Stoichiometry of Tyrosine Hydroxylase Phosphorylation in the Nigrostriatal and Mesolimbic Systems In Vivo

; Electrical stimulation of the medial forebrain bundle increases 32 P incorporation into striatal tyrosine hydroxylase (TH) at Ser 19 , Ser 31 , and Ser 40 . In the present studies, the effects of acute haloperidol and related drugs on sitespecific TH phosphorylation stoichiometry (PS) in the nigrostriatal and mesolimbic systems were determined by quantitative blot immunolabeling using phosphorylation statespecific antibodies. The striatum (Str), substantia nigra (SN), nucleus accumbens (NAc), and ventral tegmental area (VTA) from Sprague‐Dawley rats were harvested 30‐40 min after a single injection of either vehicle, haloperidol (2 mg/kg), raclopride (2 mg/kg), clozapine (30 mg/kg), or SCH23390 (0.5 mg/kg). In vehicle‐injected control rats, Ser 19 PS was 1.5‐ to 2.5‐fold lower in Str and NAc than in SN and VTA, Ser 31 PS was two‐to fourfold higher in Str and NAc than in SN and VTA, and Ser 40 PS was similar between the terminal field and cell body regions.

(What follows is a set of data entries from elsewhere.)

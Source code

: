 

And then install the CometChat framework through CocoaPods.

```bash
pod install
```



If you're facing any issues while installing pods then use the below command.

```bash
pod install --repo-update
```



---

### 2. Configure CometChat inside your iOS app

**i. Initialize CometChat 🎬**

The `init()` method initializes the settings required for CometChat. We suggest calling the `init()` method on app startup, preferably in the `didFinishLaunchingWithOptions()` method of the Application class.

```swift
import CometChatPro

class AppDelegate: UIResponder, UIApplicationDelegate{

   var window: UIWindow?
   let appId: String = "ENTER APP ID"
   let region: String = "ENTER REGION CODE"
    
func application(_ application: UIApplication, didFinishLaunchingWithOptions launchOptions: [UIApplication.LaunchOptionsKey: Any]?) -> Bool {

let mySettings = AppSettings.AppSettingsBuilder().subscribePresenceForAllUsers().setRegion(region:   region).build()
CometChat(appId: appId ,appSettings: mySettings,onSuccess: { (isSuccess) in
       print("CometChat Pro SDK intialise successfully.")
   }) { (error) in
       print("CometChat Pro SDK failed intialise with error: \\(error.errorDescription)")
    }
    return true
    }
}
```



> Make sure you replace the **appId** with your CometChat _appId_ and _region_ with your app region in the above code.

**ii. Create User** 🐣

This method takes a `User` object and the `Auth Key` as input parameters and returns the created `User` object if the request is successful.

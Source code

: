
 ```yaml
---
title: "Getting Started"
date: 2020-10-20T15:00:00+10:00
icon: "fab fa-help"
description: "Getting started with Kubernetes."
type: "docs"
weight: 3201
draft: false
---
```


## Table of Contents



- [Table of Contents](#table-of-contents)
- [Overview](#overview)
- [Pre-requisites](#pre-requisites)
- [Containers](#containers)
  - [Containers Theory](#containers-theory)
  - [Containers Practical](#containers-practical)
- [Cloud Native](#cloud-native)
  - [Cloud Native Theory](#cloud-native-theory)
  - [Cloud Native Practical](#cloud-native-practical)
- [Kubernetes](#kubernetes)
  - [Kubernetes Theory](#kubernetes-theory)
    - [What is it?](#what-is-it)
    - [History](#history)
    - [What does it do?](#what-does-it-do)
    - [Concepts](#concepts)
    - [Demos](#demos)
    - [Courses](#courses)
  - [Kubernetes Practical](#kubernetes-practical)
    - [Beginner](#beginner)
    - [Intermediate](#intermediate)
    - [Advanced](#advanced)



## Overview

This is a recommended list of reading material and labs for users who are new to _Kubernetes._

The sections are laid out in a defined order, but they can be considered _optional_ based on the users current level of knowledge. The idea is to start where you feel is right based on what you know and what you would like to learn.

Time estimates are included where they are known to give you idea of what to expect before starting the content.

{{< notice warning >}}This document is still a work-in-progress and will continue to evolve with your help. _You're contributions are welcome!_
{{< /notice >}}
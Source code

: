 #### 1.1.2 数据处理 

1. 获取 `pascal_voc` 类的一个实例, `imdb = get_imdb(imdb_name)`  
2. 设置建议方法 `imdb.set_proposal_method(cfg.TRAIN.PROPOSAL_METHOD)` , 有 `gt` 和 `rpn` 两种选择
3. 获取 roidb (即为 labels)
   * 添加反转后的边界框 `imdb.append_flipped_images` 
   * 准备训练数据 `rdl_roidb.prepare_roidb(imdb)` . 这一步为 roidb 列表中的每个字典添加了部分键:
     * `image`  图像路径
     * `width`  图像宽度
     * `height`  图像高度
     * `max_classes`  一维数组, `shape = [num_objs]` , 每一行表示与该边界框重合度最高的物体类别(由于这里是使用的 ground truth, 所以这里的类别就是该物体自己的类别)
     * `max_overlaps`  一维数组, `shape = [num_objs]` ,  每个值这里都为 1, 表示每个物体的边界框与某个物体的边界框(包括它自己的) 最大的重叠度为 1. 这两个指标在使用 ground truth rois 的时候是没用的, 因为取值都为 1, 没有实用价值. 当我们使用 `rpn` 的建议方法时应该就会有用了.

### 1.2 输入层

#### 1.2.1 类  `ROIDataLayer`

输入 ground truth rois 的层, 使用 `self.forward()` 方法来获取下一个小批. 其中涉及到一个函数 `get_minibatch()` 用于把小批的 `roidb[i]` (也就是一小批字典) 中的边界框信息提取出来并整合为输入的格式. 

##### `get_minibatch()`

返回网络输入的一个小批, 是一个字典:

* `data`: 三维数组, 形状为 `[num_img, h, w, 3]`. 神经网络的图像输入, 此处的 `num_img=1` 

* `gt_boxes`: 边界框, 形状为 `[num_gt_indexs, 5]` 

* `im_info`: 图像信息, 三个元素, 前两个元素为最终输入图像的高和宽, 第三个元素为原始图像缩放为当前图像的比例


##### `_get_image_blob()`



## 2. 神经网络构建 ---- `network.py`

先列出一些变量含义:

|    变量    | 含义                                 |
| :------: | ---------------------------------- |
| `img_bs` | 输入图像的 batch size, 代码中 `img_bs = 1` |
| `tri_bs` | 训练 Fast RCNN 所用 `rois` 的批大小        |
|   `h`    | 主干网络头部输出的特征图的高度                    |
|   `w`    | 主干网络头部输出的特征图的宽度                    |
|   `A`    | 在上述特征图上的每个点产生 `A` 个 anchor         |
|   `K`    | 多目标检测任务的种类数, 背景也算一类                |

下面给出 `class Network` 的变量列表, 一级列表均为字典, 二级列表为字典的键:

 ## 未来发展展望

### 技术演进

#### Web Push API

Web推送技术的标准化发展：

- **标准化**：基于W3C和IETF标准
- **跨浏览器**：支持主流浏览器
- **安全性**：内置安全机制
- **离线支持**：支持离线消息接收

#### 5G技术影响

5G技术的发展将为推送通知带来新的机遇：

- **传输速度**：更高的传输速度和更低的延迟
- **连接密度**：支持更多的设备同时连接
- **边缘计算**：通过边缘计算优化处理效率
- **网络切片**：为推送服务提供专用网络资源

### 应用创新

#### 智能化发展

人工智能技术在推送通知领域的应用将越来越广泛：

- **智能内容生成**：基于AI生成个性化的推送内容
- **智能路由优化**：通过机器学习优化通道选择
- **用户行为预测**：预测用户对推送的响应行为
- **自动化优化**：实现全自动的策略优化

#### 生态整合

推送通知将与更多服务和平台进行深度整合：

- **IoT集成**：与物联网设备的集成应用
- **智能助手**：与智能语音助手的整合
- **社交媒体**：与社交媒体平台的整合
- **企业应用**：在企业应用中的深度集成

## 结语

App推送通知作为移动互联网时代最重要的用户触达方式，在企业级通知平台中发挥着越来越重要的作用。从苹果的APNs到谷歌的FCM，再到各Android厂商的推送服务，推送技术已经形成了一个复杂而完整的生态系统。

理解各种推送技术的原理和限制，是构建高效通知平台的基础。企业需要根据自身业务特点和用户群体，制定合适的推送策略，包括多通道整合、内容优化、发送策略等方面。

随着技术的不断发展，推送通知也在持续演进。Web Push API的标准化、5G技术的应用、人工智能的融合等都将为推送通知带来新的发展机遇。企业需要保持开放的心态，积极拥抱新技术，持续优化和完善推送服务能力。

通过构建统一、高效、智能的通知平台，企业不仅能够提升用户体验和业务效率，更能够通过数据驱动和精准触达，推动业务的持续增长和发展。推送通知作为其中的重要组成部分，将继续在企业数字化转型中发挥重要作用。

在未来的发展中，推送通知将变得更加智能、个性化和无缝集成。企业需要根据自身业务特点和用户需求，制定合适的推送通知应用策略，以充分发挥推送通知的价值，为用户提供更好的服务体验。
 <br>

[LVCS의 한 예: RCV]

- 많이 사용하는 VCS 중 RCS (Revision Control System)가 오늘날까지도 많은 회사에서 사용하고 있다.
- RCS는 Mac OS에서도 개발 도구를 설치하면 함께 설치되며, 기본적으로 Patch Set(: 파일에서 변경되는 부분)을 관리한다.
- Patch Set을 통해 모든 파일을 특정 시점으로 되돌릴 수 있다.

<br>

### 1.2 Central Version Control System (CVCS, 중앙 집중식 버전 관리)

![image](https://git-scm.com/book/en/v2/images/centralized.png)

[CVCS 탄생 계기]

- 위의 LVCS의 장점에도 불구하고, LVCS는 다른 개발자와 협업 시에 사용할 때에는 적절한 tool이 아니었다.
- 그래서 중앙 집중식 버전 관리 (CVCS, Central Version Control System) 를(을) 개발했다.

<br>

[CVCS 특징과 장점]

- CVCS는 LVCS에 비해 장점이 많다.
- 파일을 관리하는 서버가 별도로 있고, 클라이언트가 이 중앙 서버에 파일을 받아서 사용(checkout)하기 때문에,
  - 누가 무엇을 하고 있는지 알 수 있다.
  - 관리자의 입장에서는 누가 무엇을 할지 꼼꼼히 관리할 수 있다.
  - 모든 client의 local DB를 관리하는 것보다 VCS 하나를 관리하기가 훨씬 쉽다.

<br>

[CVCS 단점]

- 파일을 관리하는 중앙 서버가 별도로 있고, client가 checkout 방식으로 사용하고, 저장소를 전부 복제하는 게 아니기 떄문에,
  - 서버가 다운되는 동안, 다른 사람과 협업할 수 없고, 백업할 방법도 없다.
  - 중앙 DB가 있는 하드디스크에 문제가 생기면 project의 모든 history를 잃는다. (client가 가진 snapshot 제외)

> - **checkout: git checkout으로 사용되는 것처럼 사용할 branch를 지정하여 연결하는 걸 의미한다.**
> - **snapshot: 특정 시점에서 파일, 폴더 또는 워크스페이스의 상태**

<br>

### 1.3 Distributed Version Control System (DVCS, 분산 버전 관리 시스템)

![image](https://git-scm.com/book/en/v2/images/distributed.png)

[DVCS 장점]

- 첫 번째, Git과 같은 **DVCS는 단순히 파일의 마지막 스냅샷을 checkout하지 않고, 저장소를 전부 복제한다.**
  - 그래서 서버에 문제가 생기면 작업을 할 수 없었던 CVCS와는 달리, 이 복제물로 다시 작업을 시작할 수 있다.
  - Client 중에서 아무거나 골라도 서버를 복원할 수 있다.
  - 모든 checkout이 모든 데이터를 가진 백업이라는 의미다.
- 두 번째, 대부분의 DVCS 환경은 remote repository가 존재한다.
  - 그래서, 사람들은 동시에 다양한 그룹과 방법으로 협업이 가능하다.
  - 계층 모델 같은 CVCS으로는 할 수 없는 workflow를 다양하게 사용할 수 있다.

After haloperidol, Ser 40 PS increased twofold in Str and NAc, whereas a smaller increase in SN and VTA was observed. The effects of haloperidol on Ser 19 PS were similar to those on Ser 40 in each region ; however, haloperidol treatment increased Ser 31 PS at least 1.6‐fold in all regions. The effects of raclopride on TH PS were comparable to those of haloperidol, whereas clozapine treatment increased TH PS at all sites in all regions. By contrast, the effects of SCH23390 on TH PS were relatively small and restricted to the NAc. The stoichiometries of site‐specific TH phosphorylation in vivo are presented for the first time. The nigrostriatal and mesolimbic systems have common features of TH PS, distinguished by differences in TH PS between the terminal field and cell body regions and by dissimilar increases in TH PS in the terminal field and cell body regions after acute haloperidol.